Cara Ober is Founding Editor at BmoreArt. She was a Sondheim Semi-Finalist in 2013. Follow her on IG @caraober.
More Sondheim Info:
The Walters and the Baltimore Office of Promotion & The Arts are partnering to present the Sondheim Artscape Prize Finalists’ Exhibition, one of summer’s most anticipated events. On view at the Walters Saturday, June 17 through Sunday, August 13, the exhibition showcases the work of the seven finalists competing for the Janet & Walters Sondheim Artscape Prize, a $25,000 fellowship that is awarded each year by an independent panel of jurors to a visual artist or visual artist collaborators living and working in the Greater Baltimore region. This year’s finalists are all based in Baltimore.
The winner will be announced at an award ceremony and reception at the Walters on Saturday, July 15, at 7 p.m., with extended gallery hours from 10 a.m. to 9 p.m. This year’s jurors are: Ruba Katrib, curator at SculptureCenter in Long Island City, New York, where she organizes exhibitions, educational and public programs, and publications, and coordinates program presentation; Clifford Owens, a New York-based contemporary artist who works in performance, photography, text, and video; and Nat Trotman, associate curator at the Solomon R. Guggenheim Museum.
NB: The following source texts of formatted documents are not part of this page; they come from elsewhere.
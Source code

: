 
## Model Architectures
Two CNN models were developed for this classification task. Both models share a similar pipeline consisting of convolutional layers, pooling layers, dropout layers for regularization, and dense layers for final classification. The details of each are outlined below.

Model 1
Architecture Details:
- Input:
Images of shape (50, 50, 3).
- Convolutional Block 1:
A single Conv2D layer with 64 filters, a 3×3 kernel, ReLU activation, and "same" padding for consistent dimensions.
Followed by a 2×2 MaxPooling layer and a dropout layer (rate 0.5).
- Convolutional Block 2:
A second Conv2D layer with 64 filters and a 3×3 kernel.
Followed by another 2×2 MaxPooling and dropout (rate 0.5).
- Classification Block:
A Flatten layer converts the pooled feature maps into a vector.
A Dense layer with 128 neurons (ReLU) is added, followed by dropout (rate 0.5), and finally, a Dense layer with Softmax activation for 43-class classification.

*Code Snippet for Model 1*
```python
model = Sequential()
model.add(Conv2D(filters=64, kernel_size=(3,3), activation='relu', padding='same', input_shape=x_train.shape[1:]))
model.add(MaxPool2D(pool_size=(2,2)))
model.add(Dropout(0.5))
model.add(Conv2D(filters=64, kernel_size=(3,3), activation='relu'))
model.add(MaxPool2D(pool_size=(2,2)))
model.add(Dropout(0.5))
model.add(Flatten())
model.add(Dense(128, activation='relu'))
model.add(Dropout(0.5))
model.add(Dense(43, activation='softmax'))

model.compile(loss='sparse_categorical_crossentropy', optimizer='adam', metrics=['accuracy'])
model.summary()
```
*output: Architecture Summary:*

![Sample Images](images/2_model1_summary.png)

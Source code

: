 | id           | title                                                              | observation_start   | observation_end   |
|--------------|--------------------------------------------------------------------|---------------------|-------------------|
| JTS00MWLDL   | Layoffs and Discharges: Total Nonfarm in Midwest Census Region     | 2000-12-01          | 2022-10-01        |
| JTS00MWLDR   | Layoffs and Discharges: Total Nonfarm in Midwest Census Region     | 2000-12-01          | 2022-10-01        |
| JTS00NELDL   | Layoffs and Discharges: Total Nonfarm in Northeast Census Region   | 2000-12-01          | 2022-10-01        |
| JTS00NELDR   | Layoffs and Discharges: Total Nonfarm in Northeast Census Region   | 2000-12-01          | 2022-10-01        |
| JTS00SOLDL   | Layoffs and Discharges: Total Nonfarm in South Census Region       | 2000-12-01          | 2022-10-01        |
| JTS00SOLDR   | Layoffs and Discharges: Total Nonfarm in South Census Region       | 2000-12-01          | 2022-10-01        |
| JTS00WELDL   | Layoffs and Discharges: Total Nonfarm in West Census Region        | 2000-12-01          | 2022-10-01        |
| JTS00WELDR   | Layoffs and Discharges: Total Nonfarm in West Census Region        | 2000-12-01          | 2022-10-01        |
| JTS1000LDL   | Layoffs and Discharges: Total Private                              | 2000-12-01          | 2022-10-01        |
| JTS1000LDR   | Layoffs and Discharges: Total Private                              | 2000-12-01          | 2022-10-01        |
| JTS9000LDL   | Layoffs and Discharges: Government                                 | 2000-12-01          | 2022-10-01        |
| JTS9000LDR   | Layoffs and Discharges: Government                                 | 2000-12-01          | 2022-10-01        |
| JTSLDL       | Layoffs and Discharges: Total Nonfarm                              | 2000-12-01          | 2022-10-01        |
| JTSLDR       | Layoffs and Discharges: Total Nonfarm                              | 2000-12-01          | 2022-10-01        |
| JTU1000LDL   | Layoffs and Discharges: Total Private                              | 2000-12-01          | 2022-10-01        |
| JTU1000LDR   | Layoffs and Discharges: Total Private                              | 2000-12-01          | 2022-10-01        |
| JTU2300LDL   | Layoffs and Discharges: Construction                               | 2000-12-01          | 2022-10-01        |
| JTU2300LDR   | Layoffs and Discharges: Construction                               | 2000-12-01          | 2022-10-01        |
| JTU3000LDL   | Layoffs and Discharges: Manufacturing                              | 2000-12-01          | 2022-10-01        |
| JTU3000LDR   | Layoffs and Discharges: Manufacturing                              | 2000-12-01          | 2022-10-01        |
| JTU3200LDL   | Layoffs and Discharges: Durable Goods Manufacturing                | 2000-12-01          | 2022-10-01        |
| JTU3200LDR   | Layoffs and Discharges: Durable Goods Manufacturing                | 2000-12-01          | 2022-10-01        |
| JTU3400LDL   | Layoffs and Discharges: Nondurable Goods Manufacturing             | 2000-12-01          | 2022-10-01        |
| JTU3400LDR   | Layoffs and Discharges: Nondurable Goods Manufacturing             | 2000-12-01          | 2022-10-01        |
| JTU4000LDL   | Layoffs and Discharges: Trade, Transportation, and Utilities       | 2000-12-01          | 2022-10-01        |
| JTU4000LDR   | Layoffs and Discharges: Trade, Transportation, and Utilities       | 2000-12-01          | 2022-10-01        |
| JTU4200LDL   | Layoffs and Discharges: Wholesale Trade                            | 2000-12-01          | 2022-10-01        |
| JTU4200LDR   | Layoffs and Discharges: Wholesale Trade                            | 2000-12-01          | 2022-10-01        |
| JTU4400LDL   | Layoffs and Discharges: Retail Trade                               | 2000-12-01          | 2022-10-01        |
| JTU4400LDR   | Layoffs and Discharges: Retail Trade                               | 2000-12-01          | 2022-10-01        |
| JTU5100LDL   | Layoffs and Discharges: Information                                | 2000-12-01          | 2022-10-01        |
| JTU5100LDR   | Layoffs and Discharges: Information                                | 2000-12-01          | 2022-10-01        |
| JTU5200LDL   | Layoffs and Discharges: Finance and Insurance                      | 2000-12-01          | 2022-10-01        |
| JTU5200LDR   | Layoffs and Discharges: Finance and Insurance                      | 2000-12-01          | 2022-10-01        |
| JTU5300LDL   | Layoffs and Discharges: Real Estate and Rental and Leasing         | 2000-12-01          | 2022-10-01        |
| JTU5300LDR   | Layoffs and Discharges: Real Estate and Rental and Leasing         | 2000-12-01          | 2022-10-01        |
The Janet & Walter Sondheim Artscape Prize is held in conjunction with Artscape, America’s largest free arts festival, and is produced by the Baltimore Office of Promotion & The Arts. Artscape runs from July 21 through July 23 along Mount Royal Avenue and North Charles Street. Additionally, an exhibition of the semifinalists’ work is shown in the Decker and Meyerhoff galleries at the Maryland Institute College of Art (MICA) Friday, July 21 through Sunday, August 6.